**Exercise:** Each record must be copied in full and unchanged; any image it holds is excluded.

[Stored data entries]

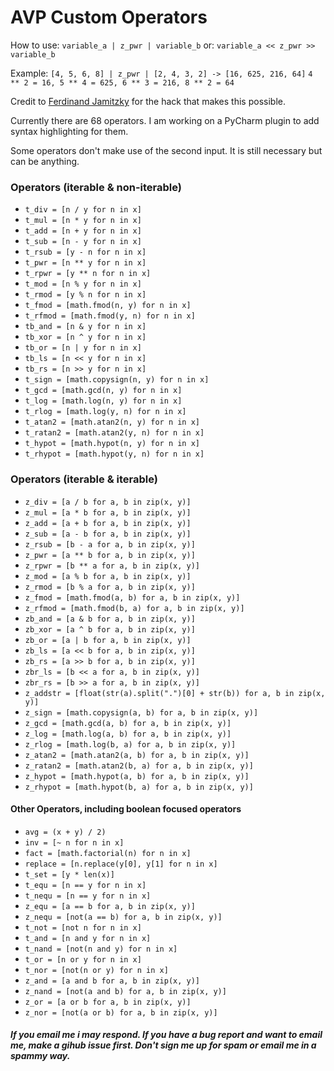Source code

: # AVP Custom Operators

How to use:
`variable_a | z_pwr | variable_b`
or: `variable_a << z_pwr >> variable_b`

Example:
`[4, 5, 6, 8] | z_pwr | [2, 4, 3, 2] -> [16, 625, 216, 64]`
`4 ** 2 = 16, 5 ** 4 = 625, 6 ** 3 = 216, 8 ** 2 = 64`

Credit to [Ferdinand Jamitzky](https://code.activestate.com/recipes/384122/) for the hack that makes this possible.

Currently there are 68 operators. I am working on a PyCharm plugin to add syntax highlighting for them.

Some operators don't make use of the second input. It is still necessary but can be anything.

### Operators (iterable & non-iterable)

* `t_div = [n / y for n in x]`
* `t_mul = [n * y for n in x]`
* `t_add = [n + y for n in x]`
* `t_sub = [n - y for n in x]`
* `t_rsub = [y - n for n in x]`
* `t_pwr = [n ** y for n in x]`
* `t_rpwr = [y ** n for n in x]`
* `t_mod = [n % y for n in x]`
* `t_rmod = [y % n for n in x]`
* `t_fmod = [math.fmod(n, y) for n in x]`
* `t_rfmod = [math.fmod(y, n) for n in x]`
* `tb_and = [n & y for n in x]`
* `tb_xor = [n ^ y for n in x]`
* `tb_or = [n | y for n in x]`
* `tb_ls = [n << y for n in x]`
* `tb_rs = [n >> y for n in x]`
* `t_sign = [math.copysign(n, y) for n in x]`
* `t_gcd = [math.gcd(n, y) for n in x]`
* `t_log = [math.log(n, y) for n in x]`
* `t_rlog = [math.log(y, n) for n in x]`
* `t_atan2 = [math.atan2(n, y) for n in x]`
* `t_ratan2 = [math.atan2(y, n) for n in x]`
* `t_hypot = [math.hypot(n, y) for n in x]`
* `t_rhypot = [math.hypot(y, n) for n in x]`

### Operators (iterable & iterable)

* `z_div = [a / b for a, b in zip(x, y)]`
* `z_mul = [a * b for a, b in zip(x, y)]`
* `z_add = [a + b for a, b in zip(x, y)]`
* `z_sub = [a - b for a, b in zip(x, y)]`
* `z_rsub = [b - a for a, b in zip(x, y)]`
* `z_pwr = [a ** b for a, b in zip(x, y)]`
* `z_rpwr = [b ** a for a, b in zip(x, y)]`
* `z_mod = [a % b for a, b in zip(x, y)]`
* `z_rmod = [b % a for a, b in zip(x, y)]`
* `z_fmod = [math.fmod(a, b) for a, b in zip(x, y)]`
* `z_rfmod = [math.fmod(b, a) for a, b in zip(x, y)]`
* `zb_and = [a & b for a, b in zip(x, y)]`
* `zb_xor = [a ^ b for a, b in zip(x, y)]`
* `zb_or = [a | b for a, b in zip(x, y)]`
* `zb_ls = [a << b for a, b in zip(x, y)]`
* `zb_rs = [a >> b for a, b in zip(x, y)]`
* `zbr_ls = [b << a for a, b in zip(x, y)]`
* `zbr_rs = [b >> a for a, b in zip(x, y)]`
* `z_addstr = [float(str(a).split(".")[0] + str(b)) for a, b in zip(x, y)]`
* `z_sign = [math.copysign(a, b) for a, b in zip(x, y)]`
* `z_gcd = [math.gcd(a, b) for a, b in zip(x, y)]`
* `z_log = [math.log(a, b) for a, b in zip(x, y)]`
* `z_rlog = [math.log(b, a) for a, b in zip(x, y)]`
* `z_atan2 = [math.atan2(a, b) for a, b in zip(x, y)]`
* `z_ratan2 = [math.atan2(b, a) for a, b in zip(x, y)]`
* `z_hypot = [math.hypot(a, b) for a, b in zip(x, y)]`
* `z_rhypot = [math.hypot(b, a) for a, b in zip(x, y)]`

#### Other Operators, including boolean focused operators

* `avg = (x + y) / 2)`
* `inv = [~ n for n in x]`
* `fact = [math.factorial(n) for n in x]`
* `replace = [n.replace(y[0], y[1] for n in x]`
* `t_set = [y * len(x)]`
* `t_equ = [n == y for n in x]`
* `t_nequ = [n == y for n in x]`
* `z_equ = [a == b for a, b in zip(x, y)]`
* `z_nequ = [not(a == b) for a, b in zip(x, y)]`
* `t_not = [not n for n in x]`
* `t_and = [n and y for n in x]`
* `t_nand = [not(n and y) for n in x]`
* `t_or = [n or y for n in x]`
* `t_nor = [not(n or y) for n in x]`
* `z_and = [a and b for a, b in zip(x, y)]`
* `z_nand = [not(a and b) for a, b in zip(x, y)]`
* `z_or = [a or b for a, b in zip(x, y)]`
* `z_nor = [not(a or b) for a, b in zip(x, y)]`

##### If you email me i may respond. If you have a bug report and want to email me, make a gihub issue first. Don't sign me up for spam or email me in a spammy way.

**Task result:**
Source code

: # AVP Custom Operators

How to use:
`variable_a | z_pwr | variable_b`
or: `variable_a << z_pwr >> variable_b`

Example:
`[4, 5, 6, 8] | z_pwr | [2, 4, 3, 2] -> [16, 625, 216, 64]`
`4 ** 2 = 16, 5 ** 4 = 625, 6 ** 3 = 216, 8 ** 2 = 64`

Credit to [Ferdinand Jamitzky](https://code.activestate.com/recipes/384122/) for the hack that makes this possible.

Currently there are 68 operators. I am working on a PyCharm plugin to add syntax highlighting for them.

Some operators don't make use of the second input. It is still necessary but can be anything.

### Operators (iterable & non-iterable)

* `t_div = [n / y for n in x]`
* `t_mul = [n * y for n in x]`
* `t_add = [n + y for n in x]`
* `t_sub = [n - y for n in x]`
* `t_rsub = [y - n for n in x]`
* `t_pwr = [n ** y for n in x]`
* `t_rpwr = [y ** n for n in x]`
* `t_mod = [n % y for n in x]`
* `t_rmod = [y % n for n in x]`
* `t_fmod = [math.fmod(n, y) for n in x]`
* `t_rfmod = [math.fmod(y, n) for n in x]`
* `tb_and = [n & y for n in x]`
* `tb_xor = [n ^ y for n in x]`
* `tb_or = [n | y for n in x]`
* `tb_ls = [n << y for n in x]`
* `tb_rs = [n >> y for n in x]`
* `t_sign = [math.copysign(n, y) for n in x]`
* `t_gcd = [math.gcd(n, y) for n in x]`
* `t_log = [math.log(n, y) for n in x]`
* `t_rlog = [math.log(y, n) for n in x]`
* `t_atan2 = [math.atan2(n, y) for n in x]`
* `t_ratan2 = [math.atan2(y, n) for n in x]`
* `t_hypot = [math.hypot(n, y) for n in x]`
* `t_rhypot = [math.hypot(y, n) for n in x]`

### Operators (iterable & iterable)

* `z_div = [a / b for a, b in zip(x, y)]`
* `z_mul = [a * b for a, b in zip(x, y)]`
* `z_add = [a + b for a, b in zip(x, y)]`
* `z_sub = [a - b for a, b in zip(x, y)]`
* `z_rsub = [b - a for a, b in zip(x, y)]`
* `z_pwr = [a ** b for a, b in zip(x, y)]`
* `z_rpwr = [b ** a for a, b in zip(x, y)]`
* `z_mod = [a % b for a, b in zip(x, y)]`
* `z_rmod = [b % a for a, b in zip(x, y)]`
* `z_fmod = [math.fmod(a, b) for a, b in zip(x, y)]`
* `z_rfmod = [math.fmod(b, a) for a, b in zip(x, y)]`
* `zb_and = [a & b for a, b in zip(x, y)]`
* `zb_xor = [a ^ b for a, b in zip(x, y)]`
* `zb_or = [a | b for a, b in zip(x, y)]`
* `zb_ls = [a << b for a, b in zip(x, y)]`
* `zb_rs = [a >> b for a, b in zip(x, y)]`
* `zbr_ls = [b << a for a, b in zip(x, y)]`
* `zbr_rs = [b >> a for a, b in zip(x, y)]`
* `z_addstr = [float(str(a).split(".")[0] + str(b)) for a, b in zip(x, y)]`
* `z_sign = [math.copysign(a, b) for a, b in zip(x, y)]`
* `z_gcd = [math.gcd(a, b) for a, b in zip(x, y)]`
* `z_log = [math.log(a, b) for a, b in zip(x, y)]`
* `z_rlog = [math.log(b, a) for a, b in zip(x, y)]`
* `z_atan2 = [math.atan2(a, b) for a, b in zip(x, y)]`
* `z_ratan2 = [math.atan2(b, a) for a, b in zip(x, y)]`
* `z_hypot = [math.hypot(a, b) for a, b in zip(x, y)]`
* `z_rhypot = [math.hypot(b, a) for a, b in zip(x, y)]`

#### Other Operators, including boolean focused operators

* `avg = (x + y) / 2)`
* `inv = [~ n for n in x]`
* `fact = [math.factorial(n) for n in x]`
* `replace = [n.replace(y[0], y[1] for n in x]`
* `t_set = [y * len(x)]`
* `t_equ = [n == y for n in x]`
* `t_nequ = [n == y for n in x]`
* `z_equ = [a == b for a, b in zip(x, y)]`
* `z_nequ = [not(a == b) for a, b in zip(x, y)]`
* `t_not = [not n for n in x]`
* `t_and = [n and y for n in x]`
* `t_nand = [not(n and y) for n in x]`
* `t_or = [n or y for n in x]`
* `t_nor = [not(n or y) for n in x]`
* `z_and = [a and b for a, b in zip(x, y)]`
* `z_nand = [not(a and b) for a, b in zip(x, y)]`
* `z_or = [a or b for a, b in zip(x, y)]`
* `z_nor = [not(a or b) for a, b in zip(x, y)]`

##### If you email me i may respond. If you have a bug report and want to email me, make a gihub issue first. Don't sign me up for spam or email me in a spammy way.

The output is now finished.